[Given entries Boundary: Start]
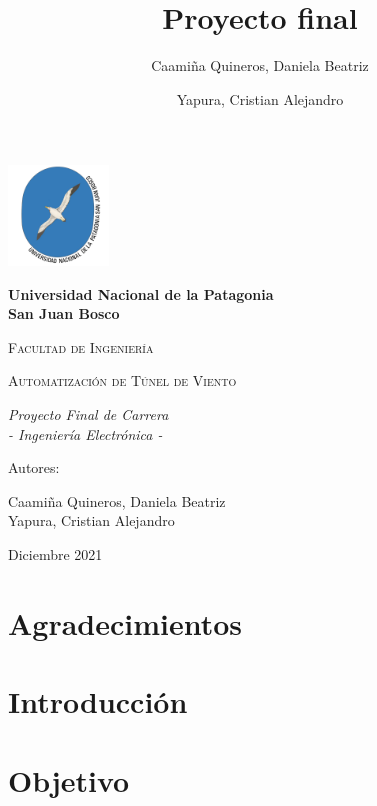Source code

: \documentclass[12pt,a4paper]{article}
\author{Caamiña Quineros, Daniela Beatriz\\ \and Yapura, Cristian Alejandro}
\title{Proyecto final}
\begin{document}

\begin{titlepage}
	\centering
	{\includegraphics[width=0.2\textwidth]{unpsjb.png}\par}
	\vspace{1cm}
	{\bfseries\LARGE Universidad Nacional de la Patagonia\\ San Juan Bosco \par}
	\vspace{1cm}
	{\scshape\Large Facultad de Ingenier\'ia \par}
	\vspace{3cm}
	{\scshape\Huge Automatización de Túnel de Viento \par}
	\vspace{3cm}
	{\itshape\Large Proyecto Final de Carrera\\ - Ingeniería Electrónica - \par}
	\vfill
	{\Large Autores: \par}
	{\Large Caamiña Quineros, Daniela Beatriz\\ Yapura, Cristian Alejandro \par}
	\vfill
	{\Large Diciembre 2021 \par}
	\end{titlepage}



\newpage


\section*{Agradecimientos}

\newpage

	\tableofcontents
	\newpage
	\listoffigures
	\newpage
	\listoftables
	\newpage


	\section{Introducción}
	


	\section{Objetivo}
	
\end{document}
[Given entries Boundary: End]
### Task to complete
Your task is to repeat the entries above exactly, omitting the pictures.

### Answer to this task
Source code

: \documentclass[12pt,a4paper]{article}
\author{Caamiña Quineros, Daniela Beatriz\\ \and Yapura, Cristian Alejandro}
\title{Proyecto final}
\begin{document}

\begin{titlepage}
	\centering
	{\includegraphics[width=0.2\textwidth]{unpsjb.png}\par}
	\vspace{1cm}
	{\bfseries\LARGE Universidad Nacional de la Patagonia\\ San Juan Bosco \par}
	\vspace{1cm}
	{\scshape\Large Facultad de Ingenier\'ia \par}
	\vspace{3cm}
	{\scshape\Huge Automatización de Túnel de Viento \par}
	\vspace{3cm}
	{\itshape\Large Proyecto Final de Carrera\\ - Ingeniería Electrónica - \par}
	\vfill
	{\Large Autores: \par}
	{\Large Caamiña Quineros, Daniela Beatriz\\ Yapura, Cristian Alejandro \par}
	\vfill
	{\Large Diciembre 2021 \par}
	\end{titlepage}



\newpage


\section*{Agradecimientos}

\newpage

	\tableofcontents
	\newpage
	\listoffigures
	\newpage
	\listoftables
	\newpage


	\section{Introducción}
	


	\section{Objetivo}
	
\end{document}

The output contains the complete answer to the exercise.